■ Study material:

►

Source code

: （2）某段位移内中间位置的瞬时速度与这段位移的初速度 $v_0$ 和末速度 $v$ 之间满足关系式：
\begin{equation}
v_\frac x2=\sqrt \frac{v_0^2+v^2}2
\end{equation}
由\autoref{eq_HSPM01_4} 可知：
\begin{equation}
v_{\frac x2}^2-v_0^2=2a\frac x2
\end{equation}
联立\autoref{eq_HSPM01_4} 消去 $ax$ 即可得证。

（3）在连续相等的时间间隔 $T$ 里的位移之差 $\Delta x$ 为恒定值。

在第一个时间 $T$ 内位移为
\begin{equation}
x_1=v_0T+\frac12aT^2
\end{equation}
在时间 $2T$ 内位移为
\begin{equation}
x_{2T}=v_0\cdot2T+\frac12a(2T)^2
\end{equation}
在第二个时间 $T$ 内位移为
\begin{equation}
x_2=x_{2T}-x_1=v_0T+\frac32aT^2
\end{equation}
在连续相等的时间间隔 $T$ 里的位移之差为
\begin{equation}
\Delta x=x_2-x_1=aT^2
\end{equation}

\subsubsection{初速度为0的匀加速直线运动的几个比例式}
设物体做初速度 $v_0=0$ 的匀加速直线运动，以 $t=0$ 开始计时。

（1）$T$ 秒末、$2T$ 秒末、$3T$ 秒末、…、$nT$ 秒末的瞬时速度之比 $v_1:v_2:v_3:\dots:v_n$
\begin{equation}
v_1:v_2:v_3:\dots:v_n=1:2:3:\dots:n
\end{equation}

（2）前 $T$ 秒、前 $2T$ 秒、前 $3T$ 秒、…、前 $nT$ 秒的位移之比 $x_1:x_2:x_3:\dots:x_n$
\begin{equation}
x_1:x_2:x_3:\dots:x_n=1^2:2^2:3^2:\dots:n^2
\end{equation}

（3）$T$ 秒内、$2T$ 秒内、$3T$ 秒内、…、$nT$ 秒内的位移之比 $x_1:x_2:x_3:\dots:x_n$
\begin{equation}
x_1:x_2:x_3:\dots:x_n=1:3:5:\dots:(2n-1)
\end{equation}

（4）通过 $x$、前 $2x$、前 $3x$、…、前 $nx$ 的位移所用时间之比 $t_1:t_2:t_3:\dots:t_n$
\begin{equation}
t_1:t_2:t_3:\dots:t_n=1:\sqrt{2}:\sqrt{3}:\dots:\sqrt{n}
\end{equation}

◄

■ What you will do:
Every line in the data above that contains the word "在连续相等的时间间隔" should be copied.

■ Exercise solution:
（3）在连续相等的时间间隔 $T$ 里的位移之差 $\Delta x$ 为恒定值。
在连续相等的时间间隔 $T$ 里的位移之差为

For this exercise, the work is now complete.